• Beware of Counterfeit Woodturning Tools (click here for details)
  • Johnathan Silwones is starting a new AAW chapter, Southern Alleghenies Woodturners, in Johnstown, PA. (click here for details)
  • Congratulations to Paul May for "Checkerboard (ver 3.0)" being selected as Turning of the Week for March 25, 2024 (click here for details)
  • Welcome new registering member. Your username must be your real First and Last name (for example: John Doe). "Screen names" and "handles" are not allowed and your registration will be deleted if you don't use your real name. Also, do not use all caps nor all lower case.

mineral oil & beeswax

Joined
Oct 16, 2006
Messages
29
Likes
0
When I red of turners using a mixture beeswax and mineral it sounds
safe for food items as well as childrens toys. I have not seen the ratio of
how to make the mixture. Anyone wanting to share please?
Grandy
 
Joined
Apr 5, 2009
Messages
26
Likes
0
Location
Kansas City, MO
I use a 50/50 mix for my cutting boards, used it on my personal cutting board for the last 4-5 years and it has worked just great.

I use the same mix on my chisel handles (both flatwork and turning type).
 
Joined
May 16, 2005
Messages
3,540
Likes
15
Go 5:1 oil to wax and add some fragrance and you have cold cream.

It's not a finish, it's a treatment. Watch how the dirt from your hands or the color from your food dissolves in and colors the oil and reconsider how "safe" it is.

Fortunately, if you wash it with detergent, you'll wash all that dirt and bacterial problems away. You'll also wash away the oil and wax, but that'll get you to nice, safe wood. Presuming you haven't made the piece out of some exotic insecticide-laden tropical species, that is.

Use a curing finish.
 
Joined
Sep 8, 2006
Messages
270
Likes
1
Location
SoCal
...Use a curing finish.

Specific suggestions?

I would not want any type of membrane finish on a cutting board. The finish is compromised with the first stroke of a knife, and you end up with a handy surface underneath which bacteria can migrate. Mineral oil is safe and effective if kept clean. There's a reason why virtually every major cutting board maker recommends and/or sells mineral oil or similar treatments. You are correct, it's a treatment, not a finish, but I don't want a finish on my cutting boards.
 
Last edited:
Joined
Oct 16, 2006
Messages
29
Likes
0
Thanks fellow members for the info. I'm working on baby rattles and
spinning tops. When I read about the oil w/ wax, thought it was being used as a finish.
I've used just mineral oil before but now I know adding wax doesn't make it better.
Thanks again, Grandy
 
Joined
Apr 21, 2006
Messages
126
Likes
0
Location
Roswell, New Mexico
Website
www.chakajo.com
I don't use beeswax much unless it's a food item. I use it mostly on spurtles.
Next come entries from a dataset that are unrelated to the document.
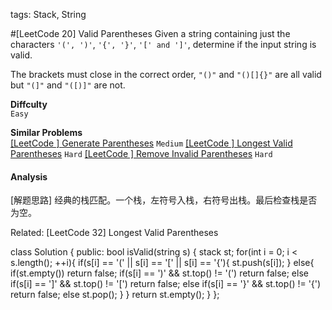 tags: Stack, String

#[LeetCode 20] Valid Parentheses
Given a string containing just the characters `'(', ')'`, `'{', '}'`, `'[' and ']'`, determine if the input string is valid.

The brackets must close in the correct order, `"()"` and `"()[]{}"` are all valid but `"(]"` and `"([)]"` are not.

**Diffculty**  
`Easy`

**Similar Problems**  
[[LeetCode ] Generate Parentheses]() `Medium`
[[LeetCode ] Longest Valid Parentheses]() `Hard`
[[LeetCode ] Remove Invalid Parentheses]() `Hard`


#### Analysis



[解题思路]
经典的栈匹配。一个栈，左符号入栈，右符号出栈。最后检查栈是否为空。

Related:
[LeetCode 32] Longest Valid Parentheses


class Solution {
public:
    bool isValid(string s) {
        stack<char> st;
        for(int i = 0; i < s.length(); ++i){
            if(s[i] == '(' || s[i] == '[' || s[i] == '{'){
                st.push(s[i]);
            }
            else{
                if(st.empty()) return false;
                if(s[i] == ')' && st.top() != '(')
                    return false;
                else if(s[i] == ']' && st.top() != '[')
                    return false;
                else if(s[i] == '}' && st.top() != '{')
                    return false;
                else
                    st.pop();
            }
        }
        return st.empty();
    }
};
However, a finish I use fairly often is mineral oil and HUT PPP wax. I use this on smaller items mostly. First, I coat the piece with mineral oil to bring out the grain, and then use two coats each of the brown and white HUT PPP (it's a friction polish used on the lathe). This wax bar is a mixture of synthetic waxes and polishing compounds. I've found it works extremely well on my smaller turnings that are handled often. I can't speak as to it being food safe though, that's why I use the beeswax on food items.
It's available through any woodturning catalog. Hope this helps.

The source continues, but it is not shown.